The induction of thymidine kinase (TK) and DNA polymerase was inhibited by interferon (IFN) in mouse L-cells infected with herpes simplex virus type 1 (HSV-1). The inhibitory activity of IFN at this early stage of HSV-1 replication was followed by a reduced virus yield and was dependent on the multiplicity of infection.

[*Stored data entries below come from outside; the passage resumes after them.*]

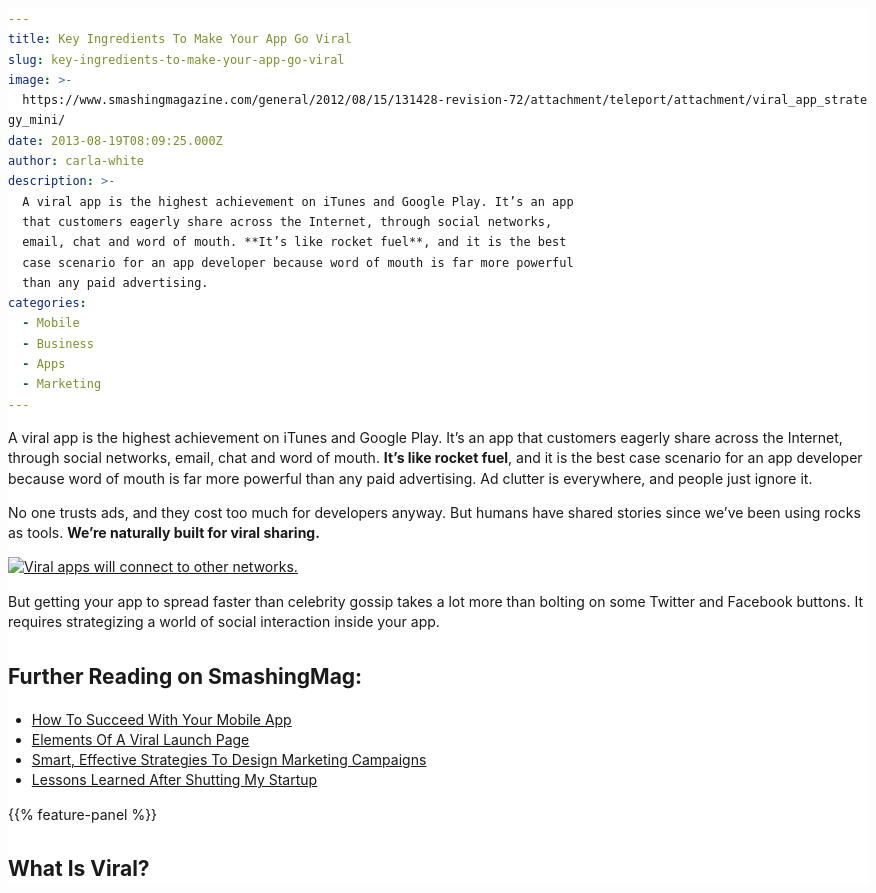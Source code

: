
 ```yaml
---
title: Key Ingredients To Make Your App Go Viral
slug: key-ingredients-to-make-your-app-go-viral
image: >-
  https://www.smashingmagazine.com/general/2012/08/15/131428-revision-72/attachment/teleport/attachment/viral_app_strategy_mini/
date: 2013-08-19T08:09:25.000Z
author: carla-white
description: >-
  A viral app is the highest achievement on iTunes and Google Play. It’s an app
  that customers eagerly share across the Internet, through social networks,
  email, chat and word of mouth. **It’s like rocket fuel**, and it is the best
  case scenario for an app developer because word of mouth is far more powerful
  than any paid advertising.
categories:
  - Mobile
  - Business
  - Apps
  - Marketing
---
```

A viral app is the highest achievement on iTunes and Google Play. It’s an app that customers eagerly share across the Internet, through social networks, email, chat and word of mouth. <strong>It’s like rocket fuel</strong>, and it is the best case scenario for an app developer because word of mouth is far more powerful than any paid advertising. Ad clutter is everywhere, and people just ignore it.

No one trusts ads, and they cost too much for developers anyway. But humans have shared stories since we’ve been using rocks as tools. <strong>We’re naturally built for viral sharing.</strong>

<a href="https://archive.smashing.media/assets/344dbf88-fdf9-42bb-adb4-46f01eedd629/9d8b8a2d-8ed9-4e10-b023-3531415d5051/viral-app-strategy-mini.jpg"><img loading="lazy" decoding="async"  title="Viral apps will connect to other networks." src="https://archive.smashing.media/assets/344dbf88-fdf9-42bb-adb4-46f01eedd629/9d8b8a2d-8ed9-4e10-b023-3531415d5051/viral-app-strategy-mini.jpg" alt="Viral apps will connect to other networks." width="500" height="443" /></a>

But getting your app to spread faster than celebrity gossip takes a lot more than bolting on some Twitter and Facebook buttons. It requires strategizing a world of social interaction inside your app.</p>

## <span class="rh">Further Reading</span> on SmashingMag:

*   [<span class="headline">How To Succeed With Your Mobile App</span>](https://www.smashingmagazine.com/2012/11/succeed-with-your-app/)
*   [Elements Of A Viral Launch Page](https://www.smashingmagazine.com/2011/09/elements-of-a-viral-launch-page/)
*   [Smart, Effective Strategies To Design Marketing Campaigns](https://www.smashingmagazine.com/2013/10/strategies-design-marketing-campaigns/)
*   [Lessons Learned After Shutting My Startup](https://www.smashingmagazine.com/2015/11/lessons-learned-shutting-startup/)

{{% feature-panel %}}

## What Is Viral?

The expression of a cloned thymidine kinase (tk) gene of HSV-1, in biochemically transformed L-cells (LTK⁺), was not affected by IFN. These same LTK⁺ cells, however, developed an antiviral state since, upon HSV-1 infection, the induction of TK and DNA polymerase of the replicating virus was inhibited by IFN. Furthermore, IFN inhibited the transactivation of the HSV-1 tk gene in the biochemically transformed LTK⁺ cells, which followed infection by a virus mutant defective in the tk gene (HSV-1 TK^-). This transactivation is dependent on expression of immediate-early HSV-1 α-genes. These results indicate that IFN inhibits HSV-1 replication at an early step prior to DNA synthesis. In addition, IFN displays a differential effect on the HSV-1 thymidine kinase gene, either when part of the replicating virus or when expressed as a cellular gene in biochemically transformed cells.